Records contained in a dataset
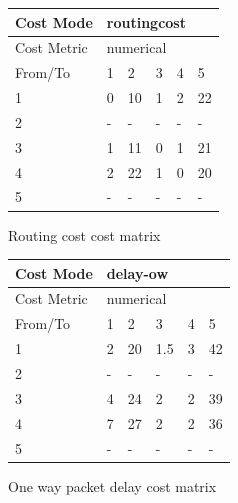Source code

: \begin{figure}
    \centering
    \begin{subtable}{.46\linewidth}
        \centering
        \begin{tabular}{|l|l|l|l|l|l|}
        \hline
        Cost Mode   & \multicolumn{5}{|l|}{routingcost} \\ \hline
        Cost Metric & \multicolumn{5}{|l|}{numerical}   \\ \hline
        From/To     & 1    & 2     & 3   & 4   & 5      \\ \hline
        1           & 0    & 10    & 1   & 2   & 22     \\ \hline
        2           & -    & -     & -   & -   & -      \\ \hline
        3           & 1    & 11    & 0   & 1   & 21     \\ \hline
        4           & 2    & 22    & 1   & 0   & 20     \\ \hline
        5           & -    & -     & -   & -   & -      \\ \hline
        \end{tabular}
    \caption{Routing cost cost matrix}
    \end{subtable}
    \begin{subtable}{.46\linewidth}
        \centering
        \begin{tabular}{|l|l|l|l|l|l|}
        \hline
        Cost Mode   & \multicolumn{5}{|l|}{delay-ow}    \\ \hline
        Cost Metric & \multicolumn{5}{|l|}{numerical}   \\ \hline
        From/To     & 1    & 2     & 3   & 4   & 5      \\ \hline
        1           & 2    & 20    & 1.5 & 3   & 42     \\ \hline
        2           & -    & -     & -   & -   & -      \\ \hline
        3           & 4    & 24    & 2   & 2   & 39     \\ \hline
        4           & 7    & 27    & 2   & 2   & 36     \\ \hline
        5           & -    & -     & -   & -   & -      \\ \hline
        \end{tabular}
    \caption{One way packet delay cost matrix}
    \end{subtable}
    \begin{subtable}{.65\linewidth}
        \centering
        \hspace{-4em}

\end{subtable}
\end{figure}
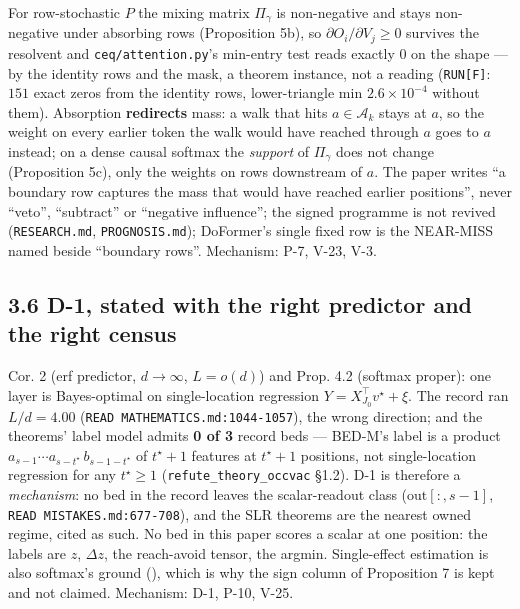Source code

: \documentclass[11pt,a4paper]{article}
\theoremstyle{plain}
\theoremstyle{definition}
\theoremstyle{remark}
\begin{document}
For row-stochastic \(P\) the mixing matrix \(\Pi_\gamma\) is
non-negative and stays non-negative under absorbing rows (Proposition
5b), so \(\partial O_i/\partial V_j\ge0\) survives the resolvent and
\texttt{ceq/attention.py}'s min-entry test reads exactly \(0\) on the
shape --- by the identity rows and the mask, a theorem instance, not a
reading (\texttt{RUN{[}F{]}}: \(151\) exact zeros from the identity
rows, lower-triangle min \(2.6\times10^{-4}\) without them). Absorption
\textbf{redirects} mass: a walk that hits \(a\in\mathcal A_k\) stays at
\(a\), so the weight on every earlier token the walk would have reached
through \(a\) goes to \(a\) instead; on a dense causal softmax the
\emph{support} of \(\Pi_\gamma\) does not change (Proposition 5c), only
the weights on rows downstream of \(a\). The paper writes ``a boundary
row captures the mass that would have reached earlier positions'', never
``veto'', ``subtract'' or ``negative influence''; the signed programme
is not revived (\texttt{RESEARCH.md}, \texttt{PROGNOSIS.md}); DoFormer's
single fixed row is the NEAR-MISS named beside ``boundary rows''.
Mechanism: P-7, V-23, V-3.

\subsection{3.6 D-1, stated with the right predictor and the right
census}\label{d-1-stated-with-the-right-predictor-and-the-right-census}

\citep{marion-2025-single-location} Cor. 2 (erf predictor,
\(d\to\infty\), \(L=o(d)\)) and \citep{duranthon-2026-softmax-advantage}
Prop. 4.2 (softmax proper): one layer is Bayes-optimal on
single-location regression \(Y=X_{J_0}^\top v^\star+\xi\). The record
ran \(L/d=4.00\) (\texttt{READ\ MATHEMATICS.md:1044-1057}), the wrong
direction; and the theorems' label model admits \textbf{0 of 3} record
beds --- BED-M's label is a product
\(a_{s-1}\cdots a_{s-t^\star}\,b_{s-1-t^\star}\) of \(t^\star+1\)
features at \(t^\star+1\) positions, not single-location regression for
any \(t^\star\ge1\) (\texttt{refute\_theory\_occvac} §1.2). D-1 is
therefore a \emph{mechanism}: no bed in the record leaves the
scalar-readout class (\(\mathrm{out}[:,s-1]\),
\texttt{READ\ MISTAKES.md:677-708}), and the SLR theorems are the
nearest owned regime, cited as such. No bed in this paper scores a
scalar at one position: the labels are \(z\), \(\Delta z\), the
reach-avoid tensor, the argmin. Single-effect estimation is also
softmax's ground (\citep{zhang-2023-cina}), which is why the sign column
of Proposition 7 is kept and not claimed. Mechanism: D-1, P-10, V-25.
\end{document}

**ACTIVITY**
The entries need to be restated exactly, and their pictures left out.

**EXPECTED OUTPUT**
Source code

: \begin{figure}
    \centering
    \begin{subtable}{.46\linewidth}
        \centering
        \begin{tabular}{|l|l|l|l|l|l|}
        \hline
        Cost Mode   & \multicolumn{5}{|l|}{routingcost} \\ \hline
        Cost Metric & \multicolumn{5}{|l|}{numerical}   \\ \hline
        From/To     & 1    & 2     & 3   & 4   & 5      \\ \hline
        1           & 0    & 10    & 1   & 2   & 22     \\ \hline
        2           & -    & -     & -   & -   & -      \\ \hline
        3           & 1    & 11    & 0   & 1   & 21     \\ \hline
        4           & 2    & 22    & 1   & 0   & 20     \\ \hline
        5           & -    & -     & -   & -   & -      \\ \hline
        \end{tabular}
    \caption{Routing cost cost matrix}
    \end{subtable}
    \begin{subtable}{.46\linewidth}
        \centering
        \begin{tabular}{|l|l|l|l|l|l|}
        \hline
        Cost Mode   & \multicolumn{5}{|l|}{delay-ow}    \\ \hline
        Cost Metric & \multicolumn{5}{|l|}{numerical}   \\ \hline
        From/To     & 1    & 2     & 3   & 4   & 5      \\ \hline
        1           & 2    & 20    & 1.5 & 3   & 42     \\ \hline
        2           & -    & -     & -   & -   & -      \\ \hline
        3           & 4    & 24    & 2   & 2   & 39     \\ \hline
        4           & 7    & 27    & 2   & 2   & 36     \\ \hline
        5           & -    & -     & -   & -   & -      \\ \hline
        \end{tabular}
    \caption{One way packet delay cost matrix}
    \end{subtable}
    \begin{subtable}{.65\linewidth}
        \centering
        \hspace{-4em}

\end{subtable}
\end{figure}
Source code

: \documentclass[11pt,a4paper]{article}
\theoremstyle{plain}
\theoremstyle{definition}
\theoremstyle{remark}
\begin{document}
For row-stochastic \(P\) the mixing matrix \(\Pi_\gamma\) is
non-negative and stays non-negative under absorbing rows (Proposition
5b), so \(\partial O_i/\partial V_j\ge0\) survives the resolvent and
\texttt{ceq/attention.py}'s min-entry test reads exactly \(0\) on the
shape --- by the identity rows and the mask, a theorem instance, not a
reading (\texttt{RUN{[}F{]}}: \(151\) exact zeros from the identity
rows, lower-triangle min \(2.6\times10^{-4}\) without them). Absorption
\textbf{redirects} mass: a walk that hits \(a\in\mathcal A_k\) stays at
\(a\), so the weight on every earlier token the walk would have reached
through \(a\) goes to \(a\) instead; on a dense causal softmax the
\emph{support} of \(\Pi_\gamma\) does not change (Proposition 5c), only
the weights on rows downstream of \(a\). The paper writes ``a boundary
row captures the mass that would have reached earlier positions'', never
``veto'', ``subtract'' or ``negative influence''; the signed programme
is not revived (\texttt{RESEARCH.md}, \texttt{PROGNOSIS.md}); DoFormer's
single fixed row is the NEAR-MISS named beside ``boundary rows''.
Mechanism: P-7, V-23, V-3.

\subsection{3.6 D-1, stated with the right predictor and the right
census}\label{d-1-stated-with-the-right-predictor-and-the-right-census}

\citep{marion-2025-single-location} Cor. 2 (erf predictor,
\(d\to\infty\), \(L=o(d)\)) and \citep{duranthon-2026-softmax-advantage}
Prop. 4.2 (softmax proper): one layer is Bayes-optimal on
single-location regression \(Y=X_{J_0}^\top v^\star+\xi\). The record
ran \(L/d=4.00\) (\texttt{READ\ MATHEMATICS.md:1044-1057}), the wrong
direction; and the theorems' label model admits \textbf{0 of 3} record
beds --- BED-M's label is a product
\(a_{s-1}\cdots a_{s-t^\star}\,b_{s-1-t^\star}\) of \(t^\star+1\)
features at \(t^\star+1\) positions, not single-location regression for
any \(t^\star\ge1\) (\texttt{refute\_theory\_occvac} §1.2). D-1 is
therefore a \emph{mechanism}: no bed in the record leaves the
scalar-readout class (\(\mathrm{out}[:,s-1]\),
\texttt{READ\ MISTAKES.md:677-708}), and the SLR theorems are the
nearest owned regime, cited as such. No bed in this paper scores a
scalar at one position: the labels are \(z\), \(\Delta z\), the
reach-avoid tensor, the argmin. Single-effect estimation is also
softmax's ground (\citep{zhang-2023-cina}), which is why the sign column
of Proposition 7 is kept and not claimed. Mechanism: D-1, P-10, V-25.
\end{document}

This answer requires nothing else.